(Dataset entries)
──────────────────────────────
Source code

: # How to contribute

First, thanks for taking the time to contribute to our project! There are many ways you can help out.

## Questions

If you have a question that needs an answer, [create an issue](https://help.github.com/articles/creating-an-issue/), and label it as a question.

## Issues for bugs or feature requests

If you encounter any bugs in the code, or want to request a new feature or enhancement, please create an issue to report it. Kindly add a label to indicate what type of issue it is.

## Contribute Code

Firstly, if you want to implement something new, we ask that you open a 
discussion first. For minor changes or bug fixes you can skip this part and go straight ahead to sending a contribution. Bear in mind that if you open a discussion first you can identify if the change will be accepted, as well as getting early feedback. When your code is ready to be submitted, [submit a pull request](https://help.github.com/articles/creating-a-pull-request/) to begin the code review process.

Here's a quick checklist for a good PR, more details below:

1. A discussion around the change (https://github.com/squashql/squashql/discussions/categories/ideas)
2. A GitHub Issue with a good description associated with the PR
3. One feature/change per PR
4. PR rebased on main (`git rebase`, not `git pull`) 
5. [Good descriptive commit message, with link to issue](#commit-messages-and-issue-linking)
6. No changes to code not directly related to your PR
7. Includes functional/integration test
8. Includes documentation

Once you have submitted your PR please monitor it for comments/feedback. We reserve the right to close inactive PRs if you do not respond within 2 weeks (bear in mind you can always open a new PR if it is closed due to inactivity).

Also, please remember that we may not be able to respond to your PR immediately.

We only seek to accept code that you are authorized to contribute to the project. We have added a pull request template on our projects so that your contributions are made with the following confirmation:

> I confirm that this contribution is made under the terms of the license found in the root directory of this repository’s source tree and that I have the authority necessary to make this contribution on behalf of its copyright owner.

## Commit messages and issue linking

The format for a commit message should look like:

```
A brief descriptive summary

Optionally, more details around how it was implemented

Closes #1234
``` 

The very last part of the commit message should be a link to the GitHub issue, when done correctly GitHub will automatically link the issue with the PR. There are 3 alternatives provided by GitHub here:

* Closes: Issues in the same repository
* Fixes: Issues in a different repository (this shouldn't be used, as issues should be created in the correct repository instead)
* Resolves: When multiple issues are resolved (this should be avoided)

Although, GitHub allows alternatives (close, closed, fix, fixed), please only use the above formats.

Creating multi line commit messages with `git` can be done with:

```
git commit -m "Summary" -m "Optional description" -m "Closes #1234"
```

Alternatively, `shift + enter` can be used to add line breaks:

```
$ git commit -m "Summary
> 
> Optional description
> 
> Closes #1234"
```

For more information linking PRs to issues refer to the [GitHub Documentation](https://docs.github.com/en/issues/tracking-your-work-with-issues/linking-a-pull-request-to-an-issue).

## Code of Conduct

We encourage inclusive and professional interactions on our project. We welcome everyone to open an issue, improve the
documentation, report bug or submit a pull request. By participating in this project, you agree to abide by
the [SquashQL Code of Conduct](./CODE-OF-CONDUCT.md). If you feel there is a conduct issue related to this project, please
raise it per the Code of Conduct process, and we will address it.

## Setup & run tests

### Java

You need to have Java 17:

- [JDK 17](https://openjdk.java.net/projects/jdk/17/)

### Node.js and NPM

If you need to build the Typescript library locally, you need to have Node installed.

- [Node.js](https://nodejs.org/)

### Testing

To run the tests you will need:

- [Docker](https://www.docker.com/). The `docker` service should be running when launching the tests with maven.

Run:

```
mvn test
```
──────────────────────────────
- [Instructions for the task] Bring together all lines in the records where the word "details" is found.

- [Response]
Here's a quick checklist for a good PR, more details below:
Optionally, more details around how it was implemented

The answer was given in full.